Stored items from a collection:
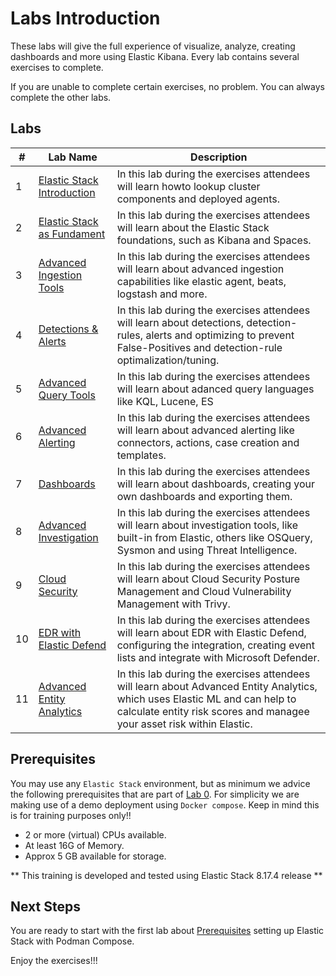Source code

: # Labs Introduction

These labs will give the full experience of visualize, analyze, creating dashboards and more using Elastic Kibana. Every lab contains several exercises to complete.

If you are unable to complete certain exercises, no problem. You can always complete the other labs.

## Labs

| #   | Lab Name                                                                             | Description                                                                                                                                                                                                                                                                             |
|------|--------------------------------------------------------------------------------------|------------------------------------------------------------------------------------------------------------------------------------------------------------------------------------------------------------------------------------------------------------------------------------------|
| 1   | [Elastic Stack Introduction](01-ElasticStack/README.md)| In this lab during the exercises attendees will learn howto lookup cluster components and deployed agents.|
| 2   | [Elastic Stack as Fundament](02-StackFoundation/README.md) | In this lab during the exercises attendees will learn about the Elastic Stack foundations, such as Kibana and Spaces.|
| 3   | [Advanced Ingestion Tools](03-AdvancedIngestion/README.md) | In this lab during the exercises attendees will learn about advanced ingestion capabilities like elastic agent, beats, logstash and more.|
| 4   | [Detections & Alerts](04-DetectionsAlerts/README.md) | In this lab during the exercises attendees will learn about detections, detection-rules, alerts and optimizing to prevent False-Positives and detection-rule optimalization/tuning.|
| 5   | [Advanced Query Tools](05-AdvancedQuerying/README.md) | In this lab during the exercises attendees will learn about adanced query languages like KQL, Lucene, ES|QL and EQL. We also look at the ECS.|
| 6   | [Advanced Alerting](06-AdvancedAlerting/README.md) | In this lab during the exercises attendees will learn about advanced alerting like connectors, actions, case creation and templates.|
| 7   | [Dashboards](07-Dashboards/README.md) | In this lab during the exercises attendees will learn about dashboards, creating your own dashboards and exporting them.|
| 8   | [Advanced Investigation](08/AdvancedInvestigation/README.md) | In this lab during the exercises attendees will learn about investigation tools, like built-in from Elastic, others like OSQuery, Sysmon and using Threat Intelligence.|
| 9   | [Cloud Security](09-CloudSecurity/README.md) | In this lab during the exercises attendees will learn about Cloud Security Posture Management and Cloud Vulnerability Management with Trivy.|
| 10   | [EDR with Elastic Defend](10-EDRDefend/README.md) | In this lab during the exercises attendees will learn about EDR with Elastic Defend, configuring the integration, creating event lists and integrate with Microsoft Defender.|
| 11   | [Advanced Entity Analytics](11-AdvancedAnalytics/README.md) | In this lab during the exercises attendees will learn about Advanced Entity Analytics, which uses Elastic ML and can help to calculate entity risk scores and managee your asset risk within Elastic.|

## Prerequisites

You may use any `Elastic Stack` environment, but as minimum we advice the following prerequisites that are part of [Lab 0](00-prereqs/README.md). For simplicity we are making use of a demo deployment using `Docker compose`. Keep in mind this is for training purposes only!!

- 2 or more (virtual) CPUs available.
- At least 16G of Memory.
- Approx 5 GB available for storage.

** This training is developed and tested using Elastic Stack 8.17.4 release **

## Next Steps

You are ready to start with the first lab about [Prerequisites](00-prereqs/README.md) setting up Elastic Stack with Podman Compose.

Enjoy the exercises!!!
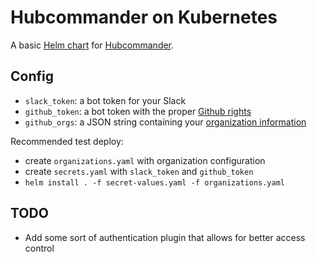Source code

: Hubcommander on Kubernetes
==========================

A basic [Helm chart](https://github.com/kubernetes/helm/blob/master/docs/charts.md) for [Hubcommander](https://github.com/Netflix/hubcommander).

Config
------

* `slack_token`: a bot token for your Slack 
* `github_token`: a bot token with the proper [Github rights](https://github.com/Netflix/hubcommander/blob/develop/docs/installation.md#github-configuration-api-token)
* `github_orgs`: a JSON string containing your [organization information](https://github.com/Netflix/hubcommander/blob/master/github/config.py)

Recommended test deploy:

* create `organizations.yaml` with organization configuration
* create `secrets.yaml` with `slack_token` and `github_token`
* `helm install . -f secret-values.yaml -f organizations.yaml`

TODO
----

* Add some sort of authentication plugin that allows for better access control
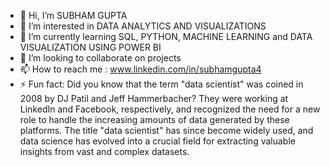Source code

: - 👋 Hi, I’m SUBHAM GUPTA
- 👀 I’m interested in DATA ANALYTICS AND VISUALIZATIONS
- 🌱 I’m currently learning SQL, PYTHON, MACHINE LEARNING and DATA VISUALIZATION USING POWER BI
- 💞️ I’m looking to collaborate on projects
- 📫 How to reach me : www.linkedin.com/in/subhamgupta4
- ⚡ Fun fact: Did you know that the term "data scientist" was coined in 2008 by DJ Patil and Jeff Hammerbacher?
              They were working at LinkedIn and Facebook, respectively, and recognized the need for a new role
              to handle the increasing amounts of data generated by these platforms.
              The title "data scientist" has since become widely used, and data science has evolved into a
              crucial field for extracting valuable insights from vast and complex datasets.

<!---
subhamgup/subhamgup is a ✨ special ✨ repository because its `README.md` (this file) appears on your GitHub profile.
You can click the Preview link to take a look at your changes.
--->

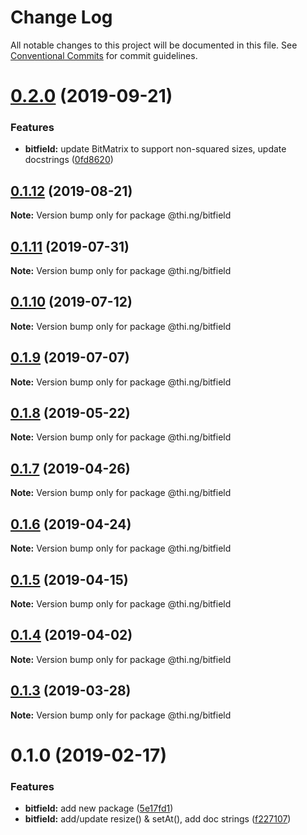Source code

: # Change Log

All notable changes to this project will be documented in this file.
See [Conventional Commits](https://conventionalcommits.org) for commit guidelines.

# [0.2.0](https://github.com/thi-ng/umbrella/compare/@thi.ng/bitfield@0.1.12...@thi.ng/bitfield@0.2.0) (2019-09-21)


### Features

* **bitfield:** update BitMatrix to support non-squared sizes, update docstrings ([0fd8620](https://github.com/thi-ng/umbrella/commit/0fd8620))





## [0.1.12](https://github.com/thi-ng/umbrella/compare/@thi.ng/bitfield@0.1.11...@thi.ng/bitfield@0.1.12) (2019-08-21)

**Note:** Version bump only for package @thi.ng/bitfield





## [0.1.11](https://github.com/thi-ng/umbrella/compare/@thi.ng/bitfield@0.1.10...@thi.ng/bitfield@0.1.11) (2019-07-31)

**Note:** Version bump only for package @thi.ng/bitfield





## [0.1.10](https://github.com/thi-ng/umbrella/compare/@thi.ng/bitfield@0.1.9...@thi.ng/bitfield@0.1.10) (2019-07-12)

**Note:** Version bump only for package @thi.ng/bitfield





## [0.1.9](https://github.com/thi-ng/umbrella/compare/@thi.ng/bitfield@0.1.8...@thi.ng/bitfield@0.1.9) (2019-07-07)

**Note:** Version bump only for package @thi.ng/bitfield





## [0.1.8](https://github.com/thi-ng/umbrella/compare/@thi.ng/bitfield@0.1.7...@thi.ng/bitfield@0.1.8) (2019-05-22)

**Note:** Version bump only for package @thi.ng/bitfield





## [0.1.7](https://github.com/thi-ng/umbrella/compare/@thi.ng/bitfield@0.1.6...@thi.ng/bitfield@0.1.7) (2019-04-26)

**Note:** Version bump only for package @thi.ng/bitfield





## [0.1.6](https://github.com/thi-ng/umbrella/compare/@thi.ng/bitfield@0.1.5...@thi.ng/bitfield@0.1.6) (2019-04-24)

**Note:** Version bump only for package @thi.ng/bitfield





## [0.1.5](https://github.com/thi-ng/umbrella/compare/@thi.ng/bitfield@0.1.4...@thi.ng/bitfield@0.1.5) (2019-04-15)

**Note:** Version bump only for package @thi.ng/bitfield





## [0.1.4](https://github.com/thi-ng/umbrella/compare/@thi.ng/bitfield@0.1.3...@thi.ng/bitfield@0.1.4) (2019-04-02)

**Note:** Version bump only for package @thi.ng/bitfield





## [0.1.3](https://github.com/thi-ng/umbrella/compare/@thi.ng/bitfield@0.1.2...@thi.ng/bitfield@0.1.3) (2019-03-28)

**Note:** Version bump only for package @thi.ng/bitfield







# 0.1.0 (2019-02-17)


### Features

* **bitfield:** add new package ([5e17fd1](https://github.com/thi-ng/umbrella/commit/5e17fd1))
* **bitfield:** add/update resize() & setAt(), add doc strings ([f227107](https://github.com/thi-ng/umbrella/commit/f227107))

#### WHAT YOU WILL DO
Would you print all the entries again exactly, minus any pictures?

#### TASK RESULT
Source code

: # Labs Introduction

These labs will give the full experience of visualize, analyze, creating dashboards and more using Elastic Kibana. Every lab contains several exercises to complete.

If you are unable to complete certain exercises, no problem. You can always complete the other labs.

## Labs

| #   | Lab Name                                                                             | Description                                                                                                                                                                                                                                                                             |
|------|--------------------------------------------------------------------------------------|------------------------------------------------------------------------------------------------------------------------------------------------------------------------------------------------------------------------------------------------------------------------------------------|
| 1   | [Elastic Stack Introduction](01-ElasticStack/README.md)| In this lab during the exercises attendees will learn howto lookup cluster components and deployed agents.|
| 2   | [Elastic Stack as Fundament](02-StackFoundation/README.md) | In this lab during the exercises attendees will learn about the Elastic Stack foundations, such as Kibana and Spaces.|
| 3   | [Advanced Ingestion Tools](03-AdvancedIngestion/README.md) | In this lab during the exercises attendees will learn about advanced ingestion capabilities like elastic agent, beats, logstash and more.|
| 4   | [Detections & Alerts](04-DetectionsAlerts/README.md) | In this lab during the exercises attendees will learn about detections, detection-rules, alerts and optimizing to prevent False-Positives and detection-rule optimalization/tuning.|
| 5   | [Advanced Query Tools](05-AdvancedQuerying/README.md) | In this lab during the exercises attendees will learn about adanced query languages like KQL, Lucene, ES|QL and EQL. We also look at the ECS.|
| 6   | [Advanced Alerting](06-AdvancedAlerting/README.md) | In this lab during the exercises attendees will learn about advanced alerting like connectors, actions, case creation and templates.|
| 7   | [Dashboards](07-Dashboards/README.md) | In this lab during the exercises attendees will learn about dashboards, creating your own dashboards and exporting them.|
| 8   | [Advanced Investigation](08/AdvancedInvestigation/README.md) | In this lab during the exercises attendees will learn about investigation tools, like built-in from Elastic, others like OSQuery, Sysmon and using Threat Intelligence.|
| 9   | [Cloud Security](09-CloudSecurity/README.md) | In this lab during the exercises attendees will learn about Cloud Security Posture Management and Cloud Vulnerability Management with Trivy.|
| 10   | [EDR with Elastic Defend](10-EDRDefend/README.md) | In this lab during the exercises attendees will learn about EDR with Elastic Defend, configuring the integration, creating event lists and integrate with Microsoft Defender.|
| 11   | [Advanced Entity Analytics](11-AdvancedAnalytics/README.md) | In this lab during the exercises attendees will learn about Advanced Entity Analytics, which uses Elastic ML and can help to calculate entity risk scores and managee your asset risk within Elastic.|

## Prerequisites

You may use any `Elastic Stack` environment, but as minimum we advice the following prerequisites that are part of [Lab 0](00-prereqs/README.md). For simplicity we are making use of a demo deployment using `Docker compose`. Keep in mind this is for training purposes only!!

- 2 or more (virtual) CPUs available.
- At least 16G of Memory.
- Approx 5 GB available for storage.

** This training is developed and tested using Elastic Stack 8.17.4 release **

## Next Steps

You are ready to start with the first lab about [Prerequisites](00-prereqs/README.md) setting up Elastic Stack with Podman Compose.

Enjoy the exercises!!!
Source code

: Hubcommander on Kubernetes
==========================

A basic [Helm chart](https://github.com/kubernetes/helm/blob/master/docs/charts.md) for [Hubcommander](https://github.com/Netflix/hubcommander).

Config
------

* `slack_token`: a bot token for your Slack 
* `github_token`: a bot token with the proper [Github rights](https://github.com/Netflix/hubcommander/blob/develop/docs/installation.md#github-configuration-api-token)
* `github_orgs`: a JSON string containing your [organization information](https://github.com/Netflix/hubcommander/blob/master/github/config.py)

Recommended test deploy:

* create `organizations.yaml` with organization configuration
* create `secrets.yaml` with `slack_token` and `github_token`
* `helm install . -f secret-values.yaml -f organizations.yaml`

TODO
----

* Add some sort of authentication plugin that allows for better access control
Source code

: - 👋 Hi, I’m SUBHAM GUPTA
- 👀 I’m interested in DATA ANALYTICS AND VISUALIZATIONS
- 🌱 I’m currently learning SQL, PYTHON, MACHINE LEARNING and DATA VISUALIZATION USING POWER BI
- 💞️ I’m looking to collaborate on projects
- 📫 How to reach me : www.linkedin.com/in/subhamgupta4
- ⚡ Fun fact: Did you know that the term "data scientist" was coined in 2008 by DJ Patil and Jeff Hammerbacher?
              They were working at LinkedIn and Facebook, respectively, and recognized the need for a new role
              to handle the increasing amounts of data generated by these platforms.
              The title "data scientist" has since become widely used, and data science has evolved into a
              crucial field for extracting valuable insights from vast and complex datasets.

<!---
subhamgup/subhamgup is a ✨ special ✨ repository because its `README.md` (this file) appears on your GitHub profile.
You can click the Preview link to take a look at your changes.
--->

Source code

: # Change Log

All notable changes to this project will be documented in this file.
See [Conventional Commits](https://conventionalcommits.org) for commit guidelines.

# [0.2.0](https://github.com/thi-ng/umbrella/compare/@thi.ng/bitfield@0.1.12...@thi.ng/bitfield@0.2.0) (2019-09-21)


### Features

* **bitfield:** update BitMatrix to support non-squared sizes, update docstrings ([0fd8620](https://github.com/thi-ng/umbrella/commit/0fd8620))





## [0.1.12](https://github.com/thi-ng/umbrella/compare/@thi.ng/bitfield@0.1.11...@thi.ng/bitfield@0.1.12) (2019-08-21)

**Note:** Version bump only for package @thi.ng/bitfield





## [0.1.11](https://github.com/thi-ng/umbrella/compare/@thi.ng/bitfield@0.1.10...@thi.ng/bitfield@0.1.11) (2019-07-31)

**Note:** Version bump only for package @thi.ng/bitfield





## [0.1.10](https://github.com/thi-ng/umbrella/compare/@thi.ng/bitfield@0.1.9...@thi.ng/bitfield@0.1.10) (2019-07-12)

**Note:** Version bump only for package @thi.ng/bitfield





## [0.1.9](https://github.com/thi-ng/umbrella/compare/@thi.ng/bitfield@0.1.8...@thi.ng/bitfield@0.1.9) (2019-07-07)

**Note:** Version bump only for package @thi.ng/bitfield





## [0.1.8](https://github.com/thi-ng/umbrella/compare/@thi.ng/bitfield@0.1.7...@thi.ng/bitfield@0.1.8) (2019-05-22)

**Note:** Version bump only for package @thi.ng/bitfield





## [0.1.7](https://github.com/thi-ng/umbrella/compare/@thi.ng/bitfield@0.1.6...@thi.ng/bitfield@0.1.7) (2019-04-26)

**Note:** Version bump only for package @thi.ng/bitfield





## [0.1.6](https://github.com/thi-ng/umbrella/compare/@thi.ng/bitfield@0.1.5...@thi.ng/bitfield@0.1.6) (2019-04-24)

**Note:** Version bump only for package @thi.ng/bitfield





## [0.1.5](https://github.com/thi-ng/umbrella/compare/@thi.ng/bitfield@0.1.4...@thi.ng/bitfield@0.1.5) (2019-04-15)

**Note:** Version bump only for package @thi.ng/bitfield





## [0.1.4](https://github.com/thi-ng/umbrella/compare/@thi.ng/bitfield@0.1.3...@thi.ng/bitfield@0.1.4) (2019-04-02)

**Note:** Version bump only for package @thi.ng/bitfield





## [0.1.3](https://github.com/thi-ng/umbrella/compare/@thi.ng/bitfield@0.1.2...@thi.ng/bitfield@0.1.3) (2019-03-28)

**Note:** Version bump only for package @thi.ng/bitfield







# 0.1.0 (2019-02-17)


### Features

* **bitfield:** add new package ([5e17fd1](https://github.com/thi-ng/umbrella/commit/5e17fd1))
* **bitfield:** add/update resize() & setAt(), add doc strings ([f227107](https://github.com/thi-ng/umbrella/commit/f227107))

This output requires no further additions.